** Problem **
What is wanted is every line below from the one with "go run ./cmd/sky-mayor" up to and including the one with "significant returns, though", retyped exactly, pictures excluded, nothing else.

[Collection entries]
___
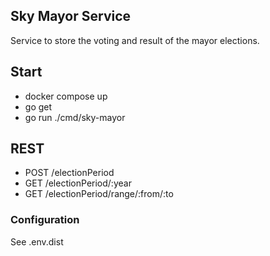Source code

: ## Sky Mayor Service

Service to store the voting and result of the mayor elections.

## Start

-   docker compose up
-   go get
-   go run ./cmd/sky-mayor

## REST

-   POST /electionPeriod
-   GET /electionPeriod/:year
-   GET /electionPeriod/range/:from/:to

### Configuration

See .env.dist


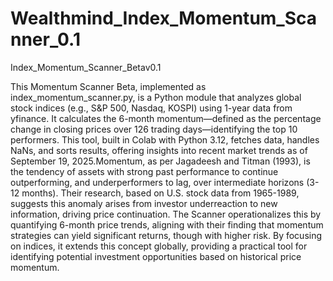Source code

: # Wealthmind_Index_Momentum_Scanner_0.1
Index_Momentum_Scanner_Betav0.1

This Momentum Scanner Beta, implemented as index_momentum_scanner.py, is a Python module that analyzes global stock indices
(e.g., S&P 500, Nasdaq, KOSPI) using 1-year data from yfinance. It calculates the 6-month momentum—defined as the percentage 
change in closing prices over 126 trading days—identifying the top 10 performers. This tool, built in Colab with Python 3.12, 
fetches data, handles NaNs, and sorts results, offering insights into recent market trends as of September 19, 2025.Momentum, 
as per Jagadeesh and Titman (1993), is the tendency of assets with strong past performance to continue outperforming, and 
underperformers to lag, over intermediate horizons (3-12 months). Their research, based on U.S. stock data from 1965-1989, 
suggests this anomaly arises from investor underreaction to new information, driving price continuation. The Scanner 
operationalizes this by quantifying 6-month price trends, aligning with their finding that momentum strategies can yield
significant returns, though with higher risk. By focusing on indices, it extends this concept globally, providing a 
practical tool for identifying potential investment opportunities based on historical price momentum.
___
** Problem solution **
-   go run ./cmd/sky-mayor

## REST

-   POST /electionPeriod
-   GET /electionPeriod/:year
-   GET /electionPeriod/range/:from/:to

### Configuration

See .env.dist


Source code

: # Wealthmind_Index_Momentum_Scanner_0.1
Index_Momentum_Scanner_Betav0.1

This Momentum Scanner Beta, implemented as index_momentum_scanner.py, is a Python module that analyzes global stock indices
(e.g., S&P 500, Nasdaq, KOSPI) using 1-year data from yfinance. It calculates the 6-month momentum—defined as the percentage 
change in closing prices over 126 trading days—identifying the top 10 performers. This tool, built in Colab with Python 3.12, 
fetches data, handles NaNs, and sorts results, offering insights into recent market trends as of September 19, 2025.Momentum, 
as per Jagadeesh and Titman (1993), is the tendency of assets with strong past performance to continue outperforming, and 
underperformers to lag, over intermediate horizons (3-12 months). Their research, based on U.S. stock data from 1965-1989, 
suggests this anomaly arises from investor underreaction to new information, driving price continuation. The Scanner 
operationalizes this by quantifying 6-month price trends, aligning with their finding that momentum strategies can yield
significant returns, though with higher risk. By focusing on indices, it extends this concept globally, providing a 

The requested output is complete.